Statistical analysis

The statistical analysis plan was divided into 2 parts. We first updated the LyMa-101 trial and then compared O and R using propensity score matching (PSM) analysis. The results of this last analysis were challenged by a stabilized inverse probability of treatment weighting (sIPTW) analysis.

Final analysis of the LyMa-101 protocol

We first updated the outcome of patients enrolled in the LYMM-101 trial. Time-to-event survival curves were estimated using the Kaplan-Meier method. Progression-free survival (PFS) was defined as the time from inclusion into the study to the first observation of documented disease progression or death due to any cause. If a participant had not progressed or died, PFS was censored at the time of the last visit with adequate assessment. OS was measured from the date of inclusion to the date of death from any cause. Living patients were censored on their last contact date.

Maintenance on demand in LyMa-101

Measurable residual disease (MRD; quantitative polymerase chain reaction for clonal immunoglobulin gene, as previously reported8) was monitored during the maintenance period at months 6, 12, 18, 24, 30, and 36. After the end of maintenance, an “on demand” maintenance period started, with O on-demand administration in case of MRD positivity. During this on-demand period, the MRD was assessed at months 3, 6, 9, 12, 15, 18, 21, 24, 27, and 30 after the end of OM.

PSM for O and R comparison

The aim of PSM was to balance the covariates between the LyMa and LyMa-101 protocols to account for all possible measured confounding variables.10 Clinical characteristics at inclusion (sex, Ann Arbor stage, Mantle Cell Lymphoma International Prognostic Index (MIPI) score, B symptoms, presence of a blastoid variant, and/or presence of bulky disease) were used for PSM to compare overall response rate (ORR)11 and bone marrow (BM) MRD negativity rate among responders at end of induction (EOI), between LyMa and LyMa-101 patients. To compare the efficacy of RM and OM, a second matching process, relying on the same characteristics plus EOI BM MRD negativity within patients initiating maintenance, was performed. Notably, in LyMa-101, 2 patients were not eligible for matching (1 due to consent withdrawal and 1 due to missing data) and in LyMa, 3 patients were not eligible: 1 due to consent withdrawal and 2 due to missing data.

To compare the efficacy of O vs R for PFS and OS from treatment initiation, half of the 59 nonrandomized patients in LyMa (n = 29) were randomly allocated to the RM arm to create a pseudopopulation with outcome data from inclusion (LyMa-intention to treat [ITT]; n = 149 patients of whom 29 nonrandomized and 120 randomized) in an RM ITT fashion. PSM based on the initial characteristics was then performed between the LyMa-ITT population (n = 149) and all the LyMa-101 (N= 86) patients.

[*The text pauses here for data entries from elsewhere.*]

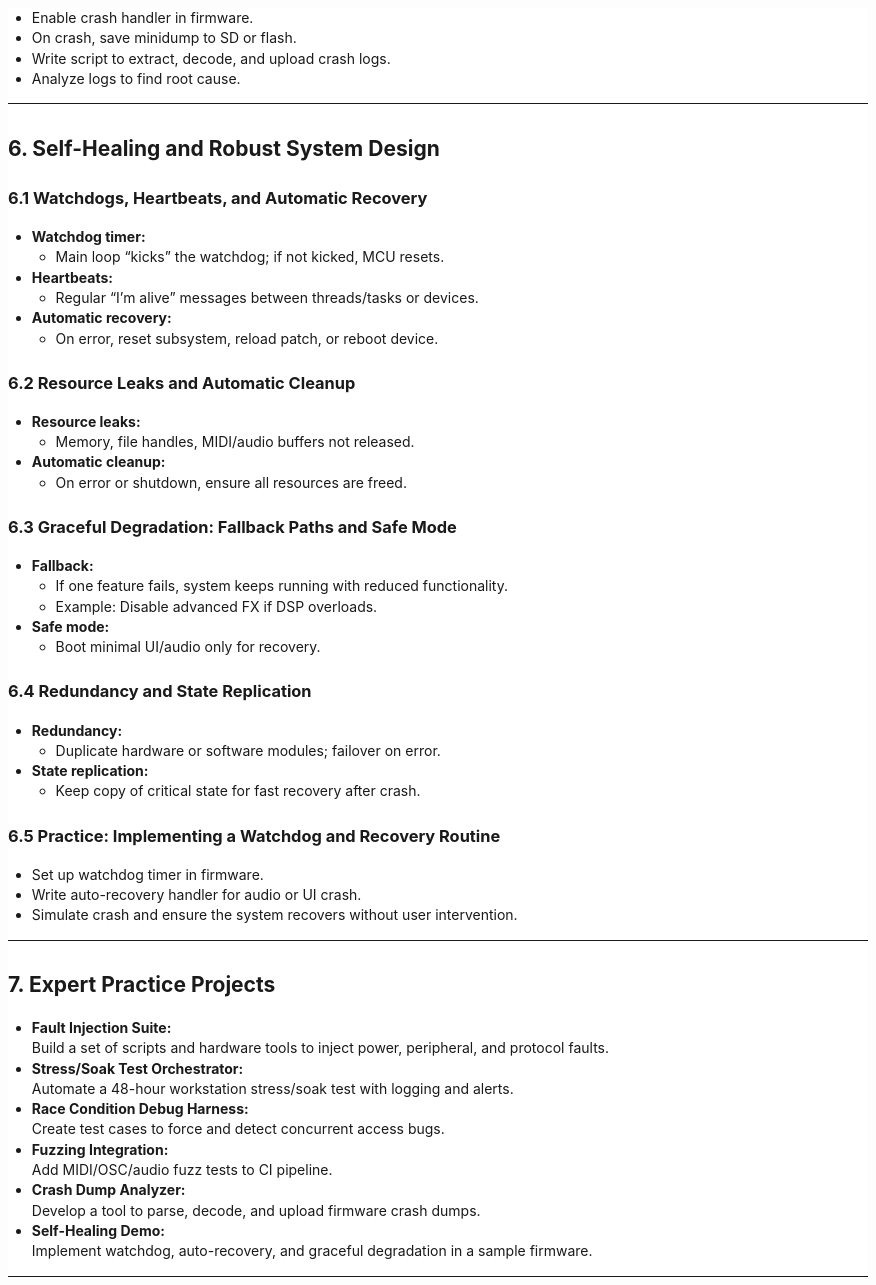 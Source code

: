 - Enable crash handler in firmware.
- On crash, save minidump to SD or flash.
- Write script to extract, decode, and upload crash logs.
- Analyze logs to find root cause.

---

## 6. Self-Healing and Robust System Design

### 6.1 Watchdogs, Heartbeats, and Automatic Recovery

- **Watchdog timer:**  
  - Main loop “kicks” the watchdog; if not kicked, MCU resets.
- **Heartbeats:**  
  - Regular “I’m alive” messages between threads/tasks or devices.
- **Automatic recovery:**  
  - On error, reset subsystem, reload patch, or reboot device.

### 6.2 Resource Leaks and Automatic Cleanup

- **Resource leaks:**  
  - Memory, file handles, MIDI/audio buffers not released.
- **Automatic cleanup:**  
  - On error or shutdown, ensure all resources are freed.

### 6.3 Graceful Degradation: Fallback Paths and Safe Mode

- **Fallback:**  
  - If one feature fails, system keeps running with reduced functionality.
  - Example: Disable advanced FX if DSP overloads.
- **Safe mode:**  
  - Boot minimal UI/audio only for recovery.

### 6.4 Redundancy and State Replication

- **Redundancy:**  
  - Duplicate hardware or software modules; failover on error.
- **State replication:**  
  - Keep copy of critical state for fast recovery after crash.

### 6.5 Practice: Implementing a Watchdog and Recovery Routine

- Set up watchdog timer in firmware.
- Write auto-recovery handler for audio or UI crash.
- Simulate crash and ensure the system recovers without user intervention.

---

## 7. Expert Practice Projects

- **Fault Injection Suite:**  
  Build a set of scripts and hardware tools to inject power, peripheral, and protocol faults.
- **Stress/Soak Test Orchestrator:**  
  Automate a 48-hour workstation stress/soak test with logging and alerts.
- **Race Condition Debug Harness:**  
  Create test cases to force and detect concurrent access bugs.
- **Fuzzing Integration:**  
  Add MIDI/OSC/audio fuzz tests to CI pipeline.
- **Crash Dump Analyzer:**  
  Develop a tool to parse, decode, and upload firmware crash dumps.
- **Self-Healing Demo:**  
  Implement watchdog, auto-recovery, and graceful degradation in a sample firmware.

---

Another statistical approach using sIPTW analysis was also performed to confirm or refute the PSM results.10 In IPTW, weights are assigned to patients based on the inverse probability of receiving one treatment or another, as estimated by the propensity score. For each treatment, the sIPTW was calculated as the inverse of the propensity score associated with the treatment, multiplied by the marginal probability of receiving the treatment.

After matching, the balance between the populations and pseudopopulations was checked using standardized mean differences.

Time-to-event end points in the different groups were compared using log-rank tests and Cox proportional hazard regression. Patients who were lost to follow-up (eg, all the patients for whom an outcome was not updated for >1 year at the time of the final analysis) who did not have a PFS event had their data censored at the time of their last visit. The incidence of progression or lymphoma-related death within 24 months from treatment initiation (POD24 events) was compared between the O and R groups using the PSM-matched population of LyMa-ITT and LyMa-101.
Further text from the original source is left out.